[TASK] Every entry below has to appear again in your reply, word for word, but no picture may.

[DATASET EXCERPTS]
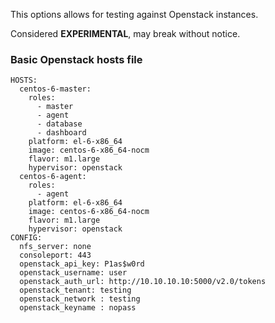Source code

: This options allows for testing against Openstack instances.

Considered **EXPERIMENTAL**, may break without notice.

### Basic Openstack hosts file ###
    HOSTS:
      centos-6-master:
        roles:
          - master
          - agent
          - database
          - dashboard
        platform: el-6-x86_64
        image: centos-6-x86_64-nocm
        flavor: m1.large
        hypervisor: openstack
      centos-6-agent:
        roles:
          - agent
        platform: el-6-x86_64
        image: centos-6-x86_64-nocm
        flavor: m1.large
        hypervisor: openstack
    CONFIG:
      nfs_server: none
      consoleport: 443
      openstack_api_key: P1as$w0rd
      openstack_username: user
      openstack_auth_url: http://10.10.10.10:5000/v2.0/tokens
      openstack_tenant: testing
      openstack_network : testing
      openstack_keyname : nopass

[ANSWER TO THIS EXERCISE]
Source code

: This options allows for testing against Openstack instances.

Considered **EXPERIMENTAL**, may break without notice.

### Basic Openstack hosts file ###
    HOSTS:
      centos-6-master:
        roles:
          - master
          - agent
          - database
          - dashboard
        platform: el-6-x86_64
        image: centos-6-x86_64-nocm
        flavor: m1.large
        hypervisor: openstack
      centos-6-agent:
        roles:
          - agent
        platform: el-6-x86_64
        image: centos-6-x86_64-nocm
        flavor: m1.large
        hypervisor: openstack
    CONFIG:
      nfs_server: none
      consoleport: 443
      openstack_api_key: P1as$w0rd
      openstack_username: user
      openstack_auth_url: http://10.10.10.10:5000/v2.0/tokens
      openstack_tenant: testing
      openstack_network : testing
      openstack_keyname : nopass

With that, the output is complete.